╭──

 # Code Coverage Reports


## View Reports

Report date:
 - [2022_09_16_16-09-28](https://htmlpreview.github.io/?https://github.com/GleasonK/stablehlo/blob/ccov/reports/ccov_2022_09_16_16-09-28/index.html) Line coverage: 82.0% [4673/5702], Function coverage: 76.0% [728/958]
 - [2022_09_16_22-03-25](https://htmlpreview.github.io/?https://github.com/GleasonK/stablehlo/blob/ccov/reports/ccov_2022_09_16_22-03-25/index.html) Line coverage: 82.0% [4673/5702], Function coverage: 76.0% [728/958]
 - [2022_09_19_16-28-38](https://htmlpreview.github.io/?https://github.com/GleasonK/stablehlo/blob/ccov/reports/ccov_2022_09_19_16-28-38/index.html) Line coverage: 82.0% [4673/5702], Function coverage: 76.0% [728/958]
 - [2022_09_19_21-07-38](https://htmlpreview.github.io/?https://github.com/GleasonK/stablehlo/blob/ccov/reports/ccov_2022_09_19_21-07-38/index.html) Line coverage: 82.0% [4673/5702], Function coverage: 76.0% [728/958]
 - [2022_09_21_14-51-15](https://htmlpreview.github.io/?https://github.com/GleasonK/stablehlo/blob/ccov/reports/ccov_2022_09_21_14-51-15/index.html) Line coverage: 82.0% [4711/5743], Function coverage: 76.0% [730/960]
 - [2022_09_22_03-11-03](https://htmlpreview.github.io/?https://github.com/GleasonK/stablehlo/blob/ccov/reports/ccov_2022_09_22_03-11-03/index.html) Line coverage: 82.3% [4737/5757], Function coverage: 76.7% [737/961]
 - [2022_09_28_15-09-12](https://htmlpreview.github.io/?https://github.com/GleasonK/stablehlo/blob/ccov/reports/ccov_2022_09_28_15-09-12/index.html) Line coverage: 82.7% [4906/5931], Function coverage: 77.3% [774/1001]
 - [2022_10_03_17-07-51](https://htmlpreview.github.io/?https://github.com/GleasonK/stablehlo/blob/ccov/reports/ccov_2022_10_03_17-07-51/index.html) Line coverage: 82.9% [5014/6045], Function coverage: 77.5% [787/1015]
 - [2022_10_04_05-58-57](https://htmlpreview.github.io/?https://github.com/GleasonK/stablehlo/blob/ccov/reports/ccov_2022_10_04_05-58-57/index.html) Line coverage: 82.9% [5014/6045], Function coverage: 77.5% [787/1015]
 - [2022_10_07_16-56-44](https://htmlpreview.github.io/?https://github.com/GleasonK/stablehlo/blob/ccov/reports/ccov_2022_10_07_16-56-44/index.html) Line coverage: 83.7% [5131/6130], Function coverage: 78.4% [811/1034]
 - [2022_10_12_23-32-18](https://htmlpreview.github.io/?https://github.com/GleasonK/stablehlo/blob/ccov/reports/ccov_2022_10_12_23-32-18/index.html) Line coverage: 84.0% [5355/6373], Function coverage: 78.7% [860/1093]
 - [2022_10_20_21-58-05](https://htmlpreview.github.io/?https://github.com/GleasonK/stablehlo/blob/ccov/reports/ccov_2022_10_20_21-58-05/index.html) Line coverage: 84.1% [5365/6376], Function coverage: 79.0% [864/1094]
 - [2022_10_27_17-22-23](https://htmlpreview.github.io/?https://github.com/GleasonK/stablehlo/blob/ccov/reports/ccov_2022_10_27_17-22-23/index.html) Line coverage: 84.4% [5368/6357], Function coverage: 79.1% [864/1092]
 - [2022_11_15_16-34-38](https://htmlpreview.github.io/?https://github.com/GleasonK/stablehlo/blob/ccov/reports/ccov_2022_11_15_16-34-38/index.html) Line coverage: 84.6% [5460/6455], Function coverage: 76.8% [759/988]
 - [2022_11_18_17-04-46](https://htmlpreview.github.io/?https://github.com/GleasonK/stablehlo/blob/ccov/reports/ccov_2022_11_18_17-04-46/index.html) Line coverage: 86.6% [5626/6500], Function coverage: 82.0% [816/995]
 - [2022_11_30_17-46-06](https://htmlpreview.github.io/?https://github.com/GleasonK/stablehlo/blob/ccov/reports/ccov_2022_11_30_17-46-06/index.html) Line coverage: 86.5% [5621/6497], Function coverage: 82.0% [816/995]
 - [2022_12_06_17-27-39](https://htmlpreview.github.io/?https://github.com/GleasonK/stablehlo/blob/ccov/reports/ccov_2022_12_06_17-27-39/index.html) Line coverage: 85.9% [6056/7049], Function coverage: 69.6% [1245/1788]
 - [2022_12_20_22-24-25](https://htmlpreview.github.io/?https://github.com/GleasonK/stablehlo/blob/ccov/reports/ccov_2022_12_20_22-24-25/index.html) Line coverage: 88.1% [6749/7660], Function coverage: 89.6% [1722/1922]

╰──

Everything from the line with "coverage: 76.0% [730/960]" through the line with "coverage: 79.1% [864/1092]" should be written out exactly as it appears above, end lines included, and nothing outside that range.

• Response box:
 - [2022_09_21_14-51-15](https://htmlpreview.github.io/?https://github.com/GleasonK/stablehlo/blob/ccov/reports/ccov_2022_09_21_14-51-15/index.html) Line coverage: 82.0% [4711/5743], Function coverage: 76.0% [730/960]
 - [2022_09_22_03-11-03](https://htmlpreview.github.io/?https://github.com/GleasonK/stablehlo/blob/ccov/reports/ccov_2022_09_22_03-11-03/index.html) Line coverage: 82.3% [4737/5757], Function coverage: 76.7% [737/961]
 - [2022_09_28_15-09-12](https://htmlpreview.github.io/?https://github.com/GleasonK/stablehlo/blob/ccov/reports/ccov_2022_09_28_15-09-12/index.html) Line coverage: 82.7% [4906/5931], Function coverage: 77.3% [774/1001]
 - [2022_10_03_17-07-51](https://htmlpreview.github.io/?https://github.com/GleasonK/stablehlo/blob/ccov/reports/ccov_2022_10_03_17-07-51/index.html) Line coverage: 82.9% [5014/6045], Function coverage: 77.5% [787/1015]
 - [2022_10_04_05-58-57](https://htmlpreview.github.io/?https://github.com/GleasonK/stablehlo/blob/ccov/reports/ccov_2022_10_04_05-58-57/index.html) Line coverage: 82.9% [5014/6045], Function coverage: 77.5% [787/1015]
 - [2022_10_07_16-56-44](https://htmlpreview.github.io/?https://github.com/GleasonK/stablehlo/blob/ccov/reports/ccov_2022_10_07_16-56-44/index.html) Line coverage: 83.7% [5131/6130], Function coverage: 78.4% [811/1034]
 - [2022_10_12_23-32-18](https://htmlpreview.github.io/?https://github.com/GleasonK/stablehlo/blob/ccov/reports/ccov_2022_10_12_23-32-18/index.html) Line coverage: 84.0% [5355/6373], Function coverage: 78.7% [860/1093]
 - [2022_10_20_21-58-05](https://htmlpreview.github.io/?https://github.com/GleasonK/stablehlo/blob/ccov/reports/ccov_2022_10_20_21-58-05/index.html) Line coverage: 84.1% [5365/6376], Function coverage: 79.0% [864/1094]
 - [2022_10_27_17-22-23](https://htmlpreview.github.io/?https://github.com/GleasonK/stablehlo/blob/ccov/reports/ccov_2022_10_27_17-22-23/index.html) Line coverage: 84.4% [5368/6357], Function coverage: 79.1% [864/1092]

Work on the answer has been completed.